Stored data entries
▬▬▬

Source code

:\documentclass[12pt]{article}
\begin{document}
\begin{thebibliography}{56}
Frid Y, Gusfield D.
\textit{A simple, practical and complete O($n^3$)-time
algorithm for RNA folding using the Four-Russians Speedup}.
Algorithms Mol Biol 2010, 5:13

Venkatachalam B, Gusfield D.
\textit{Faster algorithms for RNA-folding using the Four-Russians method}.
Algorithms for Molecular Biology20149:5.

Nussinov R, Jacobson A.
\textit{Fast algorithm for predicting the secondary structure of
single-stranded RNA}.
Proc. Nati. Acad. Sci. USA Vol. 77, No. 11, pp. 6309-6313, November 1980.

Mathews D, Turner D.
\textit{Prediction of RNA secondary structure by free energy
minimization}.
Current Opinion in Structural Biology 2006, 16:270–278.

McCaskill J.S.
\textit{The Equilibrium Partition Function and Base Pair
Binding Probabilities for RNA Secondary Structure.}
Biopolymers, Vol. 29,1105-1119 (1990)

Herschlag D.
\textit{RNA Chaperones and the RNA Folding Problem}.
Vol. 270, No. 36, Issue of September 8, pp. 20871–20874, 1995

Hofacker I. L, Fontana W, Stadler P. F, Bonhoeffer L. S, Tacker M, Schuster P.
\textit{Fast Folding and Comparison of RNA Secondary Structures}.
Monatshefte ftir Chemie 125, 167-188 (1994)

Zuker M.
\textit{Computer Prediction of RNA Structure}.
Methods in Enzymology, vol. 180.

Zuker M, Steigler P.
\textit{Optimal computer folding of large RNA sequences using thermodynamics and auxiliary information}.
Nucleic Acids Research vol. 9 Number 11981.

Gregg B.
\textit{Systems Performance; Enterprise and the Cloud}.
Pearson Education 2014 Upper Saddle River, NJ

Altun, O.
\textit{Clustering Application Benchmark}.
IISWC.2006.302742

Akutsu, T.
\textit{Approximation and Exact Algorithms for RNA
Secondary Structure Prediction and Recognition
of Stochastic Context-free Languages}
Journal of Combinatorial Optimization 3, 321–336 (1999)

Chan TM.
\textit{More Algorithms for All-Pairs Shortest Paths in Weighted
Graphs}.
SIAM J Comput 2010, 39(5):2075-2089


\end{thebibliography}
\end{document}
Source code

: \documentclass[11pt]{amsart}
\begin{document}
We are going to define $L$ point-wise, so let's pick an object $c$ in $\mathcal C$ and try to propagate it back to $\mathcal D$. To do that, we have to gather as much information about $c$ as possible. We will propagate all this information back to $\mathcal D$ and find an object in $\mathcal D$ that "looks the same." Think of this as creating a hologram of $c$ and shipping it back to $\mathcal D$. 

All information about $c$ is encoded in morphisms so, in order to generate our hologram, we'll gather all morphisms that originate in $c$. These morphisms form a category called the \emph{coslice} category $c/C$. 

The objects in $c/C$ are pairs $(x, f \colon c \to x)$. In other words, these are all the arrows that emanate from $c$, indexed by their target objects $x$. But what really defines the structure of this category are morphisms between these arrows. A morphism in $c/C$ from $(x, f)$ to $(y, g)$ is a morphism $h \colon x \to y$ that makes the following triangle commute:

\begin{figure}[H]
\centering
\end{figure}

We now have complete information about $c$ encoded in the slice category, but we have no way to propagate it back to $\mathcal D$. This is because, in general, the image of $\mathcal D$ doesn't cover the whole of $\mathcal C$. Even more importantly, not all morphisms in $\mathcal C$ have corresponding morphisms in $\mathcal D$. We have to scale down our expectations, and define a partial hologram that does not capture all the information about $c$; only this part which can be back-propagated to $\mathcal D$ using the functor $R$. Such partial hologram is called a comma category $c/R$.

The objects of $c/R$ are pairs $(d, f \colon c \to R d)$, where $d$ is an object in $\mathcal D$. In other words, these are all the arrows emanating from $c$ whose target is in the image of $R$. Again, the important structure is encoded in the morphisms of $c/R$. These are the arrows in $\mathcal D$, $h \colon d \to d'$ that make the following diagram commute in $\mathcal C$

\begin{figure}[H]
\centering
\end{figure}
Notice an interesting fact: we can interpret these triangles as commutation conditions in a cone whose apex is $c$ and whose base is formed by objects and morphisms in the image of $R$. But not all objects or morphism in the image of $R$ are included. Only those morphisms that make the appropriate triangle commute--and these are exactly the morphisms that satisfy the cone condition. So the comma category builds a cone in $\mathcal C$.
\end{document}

▬▬▬

*WORK TO BE COMPLETED*
Where a line above includes "documentclass", copy that line.

*EXERCISE RESPONSE*
:\documentclass[12pt]{article}
: \documentclass[11pt]{amsart}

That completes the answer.